Charles Frederick Worth was the first creator of haute couture in history. For the first time, a dressmaker designed outfits and presented them, made up and worn by models, to his clients, in the first fashion shows in his salon. The clients chose an outfit, and this was then made to measure, with a label embroidered with the designer's name sewn inside as the signature on the finished work. From mid-nineteenth-century Paris this new fashion system spread throughout the West as haute couture established itself as the driving force of dress design.
In the middle of the nineteenth century, the fashion dictated that these dresses should compress the woman's figure, severely narrowing the waist by means of a whalebone corset, and flare out the skirts to maximum width, supported by a new invention, the crinoline, whose structure of steel hoops held in place by ribbons substituted for the numerous petticoats previously worn under the skirt, which spread out around the lower body in a bell shape. Almost universally worn by women of all classes, the crinoline dress was the butt of jokes in the press, occasioned by the humorous or even dangerous situations it could cause, although at the same time it freed women from the considerable weight of a large number of petticoats.

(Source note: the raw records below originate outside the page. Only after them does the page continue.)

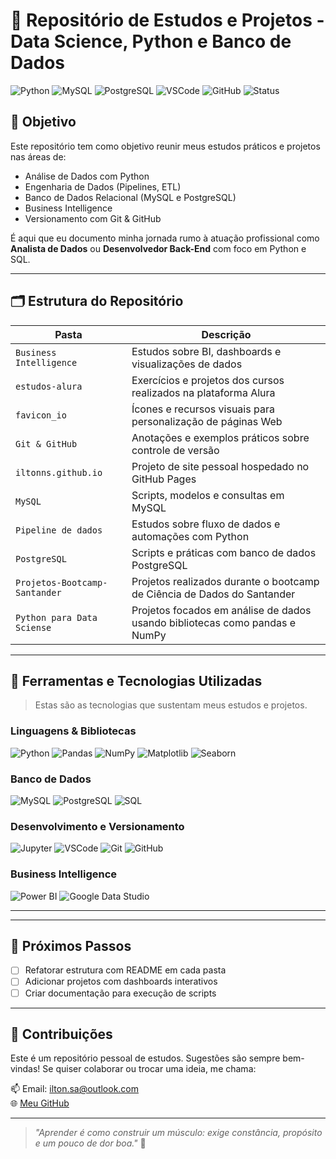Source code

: # 🧠 Repositório de Estudos e Projetos - Data Science, Python e Banco de Dados

![Python](https://img.shields.io/badge/Python-3.11-blue?logo=python)
![MySQL](https://img.shields.io/badge/MySQL-005C84?logo=mysql&logoColor=white)
![PostgreSQL](https://img.shields.io/badge/PostgreSQL-316192?logo=postgresql&logoColor=white)
![VSCode](https://img.shields.io/badge/Code%20Editor-VSCode-blue?logo=visualstudiocode)
![GitHub](https://img.shields.io/badge/GitHub-100000?logo=github&logoColor=white)
![Status](https://img.shields.io/badge/Status-Em%20Desenvolvimento-yellow)

## 🎯 Objetivo

Este repositório tem como objetivo reunir meus estudos práticos e projetos nas áreas de:

- Análise de Dados com Python
- Engenharia de Dados (Pipelines, ETL)
- Banco de Dados Relacional (MySQL e PostgreSQL)
- Business Intelligence
- Versionamento com Git & GitHub

É aqui que eu documento minha jornada rumo à atuação profissional como **Analista de Dados** ou **Desenvolvedor Back-End** com foco em Python e SQL.

---

## 🗂 Estrutura do Repositório

| Pasta                          | Descrição                                                                 |
|-------------------------------|---------------------------------------------------------------------------|
| `Business Intelligence`       | Estudos sobre BI, dashboards e visualizações de dados                     |
| `estudos-alura`               | Exercícios e projetos dos cursos realizados na plataforma Alura          |
| `favicon_io`                  | Ícones e recursos visuais para personalização de páginas Web             |
| `Git & GitHub`                | Anotações e exemplos práticos sobre controle de versão                    |
| `iltonns.github.io`           | Projeto de site pessoal hospedado no GitHub Pages                         |
| `MySQL`                       | Scripts, modelos e consultas em MySQL                                     |
| `Pipeline de dados`           | Estudos sobre fluxo de dados e automações com Python                      |
| `PostgreSQL`                  | Scripts e práticas com banco de dados PostgreSQL                          |
| `Projetos-Bootcamp-Santander` | Projetos realizados durante o bootcamp de Ciência de Dados do Santander  |
| `Python para Data Sciense`    | Projetos focados em análise de dados usando bibliotecas como pandas e NumPy|

---

## 🧰 Ferramentas e Tecnologias Utilizadas

> Estas são as tecnologias que sustentam meus estudos e projetos.

### Linguagens & Bibliotecas

![Python](https://img.shields.io/badge/Python-3.11-blue?logo=python&logoColor=white)
![Pandas](https://img.shields.io/badge/Pandas-150458?logo=pandas&logoColor=white)
![NumPy](https://img.shields.io/badge/NumPy-013243?logo=numpy&logoColor=white)
![Matplotlib](https://img.shields.io/badge/Matplotlib-3B4D89?logo=python&logoColor=white)
![Seaborn](https://img.shields.io/badge/Seaborn-3776AB?logo=python&logoColor=white)

### Banco de Dados

![MySQL](https://img.shields.io/badge/MySQL-005C84?logo=mysql&logoColor=white)
![PostgreSQL](https://img.shields.io/badge/PostgreSQL-316192?logo=postgresql&logoColor=white)
![SQL](https://img.shields.io/badge/SQL-ffca28?logo=sqlite&logoColor=black)

### Desenvolvimento e Versionamento

![Jupyter](https://img.shields.io/badge/Jupyter-F37626?logo=jupyter&logoColor=white)
![VSCode](https://img.shields.io/badge/VS%20Code-007ACC?logo=visualstudiocode&logoColor=white)
![Git](https://img.shields.io/badge/Git-F05032?logo=git&logoColor=white)
![GitHub](https://img.shields.io/badge/GitHub-181717?logo=github&logoColor=white)

### Business Intelligence

![Power BI](https://img.shields.io/badge/Power%20BI-F2C811?logo=powerbi&logoColor=black)
![Google Data Studio](https://img.shields.io/badge/Looker%20Studio-4285F4?logo=googleanalytics&logoColor=white)

---


---

## 🚀 Próximos Passos

- [ ] Refatorar estrutura com README em cada pasta
- [ ] Adicionar projetos com dashboards interativos
- [ ] Criar documentação para execução de scripts

---

## 🤝 Contribuições

Este é um repositório pessoal de estudos. Sugestões são sempre bem-vindas! Se quiser colaborar ou trocar uma ideia, me chama:

📫 Email: ilton.sa@outlook.com   
🌐 [Meu GitHub](https://github.com/iltonns)

---

> _"Aprender é como construir um músculo: exige constância, propósito e um pouco de dor boa."_ 💪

Starting from a perfect circle, the quantity of material in the dresses gradually increased, this being gathered in a bustle at the back, as in the model shown here. The spectacular nature of women's dresses in this period, in fabrics of the most diverse colours and textures, with abundant ornamentation, was in marked contrast to the men's suits, always in dark colours, and discreet to the point of invisibility.
These dresses composed of two parts were often presented in two different versions, with the same skirt: the model for day wear, as we see in the picture, with a front-buttoning body and long sleeves, and the sleeveless model for evening wear, with a deep neckline.